ITAT Allows KBS Creations’ Appeal, Rules No Transfer Pricing Adjustment Without Proved ‘Arrangement’ Under Section 80IA(10) [Read Order]
The Tribunal ruled that transfer pricing adjustments under Section 80IA(10) require evidence of a pre-existing arrangement between parties to produce more than ordinary profits and quashed the addition of Rs. 10.98 crore
![ITAT Allows KBS Creations’ Appeal, Rules No Transfer Pricing Adjustment Without Proved ‘Arrangement’ Under Section 80IA(10) [Read Order] ITAT Allows KBS Creations’ Appeal, Rules No Transfer Pricing Adjustment Without Proved ‘Arrangement’ Under Section 80IA(10) [Read Order]](https://images.taxscan.in/h-upload/2025/06/19/2050488-transfer-pricing-.webp)
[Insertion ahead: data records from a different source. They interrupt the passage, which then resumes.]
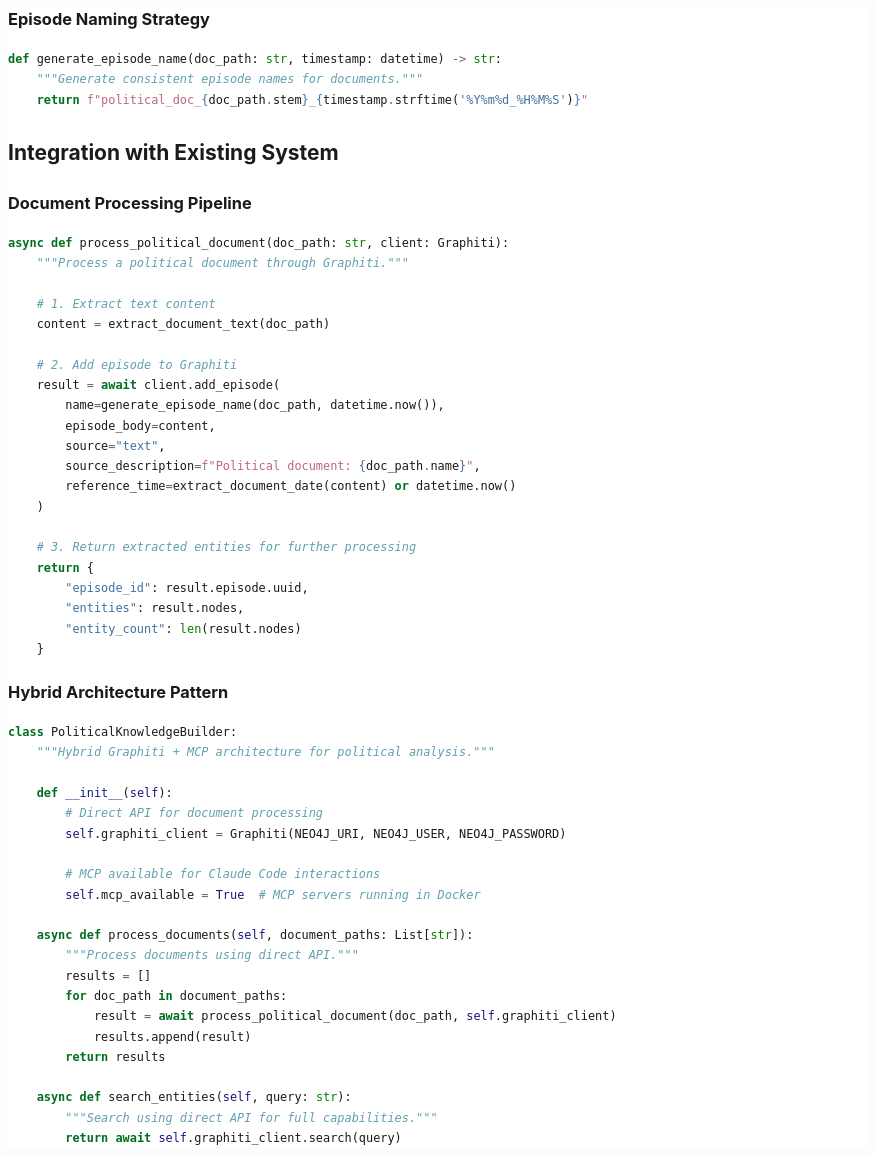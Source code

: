 ### Episode Naming Strategy
```python
def generate_episode_name(doc_path: str, timestamp: datetime) -> str:
    """Generate consistent episode names for documents."""
    return f"political_doc_{doc_path.stem}_{timestamp.strftime('%Y%m%d_%H%M%S')}"
```

## Integration with Existing System

### Document Processing Pipeline
```python
async def process_political_document(doc_path: str, client: Graphiti):
    """Process a political document through Graphiti."""
    
    # 1. Extract text content
    content = extract_document_text(doc_path)
    
    # 2. Add episode to Graphiti
    result = await client.add_episode(
        name=generate_episode_name(doc_path, datetime.now()),
        episode_body=content,
        source="text",
        source_description=f"Political document: {doc_path.name}",
        reference_time=extract_document_date(content) or datetime.now()
    )
    
    # 3. Return extracted entities for further processing
    return {
        "episode_id": result.episode.uuid,
        "entities": result.nodes,
        "entity_count": len(result.nodes)
    }
```

### Hybrid Architecture Pattern
```python
class PoliticalKnowledgeBuilder:
    """Hybrid Graphiti + MCP architecture for political analysis."""
    
    def __init__(self):
        # Direct API for document processing
        self.graphiti_client = Graphiti(NEO4J_URI, NEO4J_USER, NEO4J_PASSWORD)
        
        # MCP available for Claude Code interactions
        self.mcp_available = True  # MCP servers running in Docker
    
    async def process_documents(self, document_paths: List[str]):
        """Process documents using direct API."""
        results = []
        for doc_path in document_paths:
            result = await process_political_document(doc_path, self.graphiti_client)
            results.append(result)
        return results
    
    async def search_entities(self, query: str):
        """Search using direct API for full capabilities."""
        return await self.graphiti_client.search(query)
```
The Mumbai Bench of the Income Tax Appellate Tribunal (ITAT) has set aside a transfer pricing (TP) adjustment of Rs. 10.98 crore and ruled that the Assessing Officer (AO) failed to establish an arrangement between the assessee and its associated enterprise (AE) as required under Section 80IA(10) of theIncome Tax Act, 1961.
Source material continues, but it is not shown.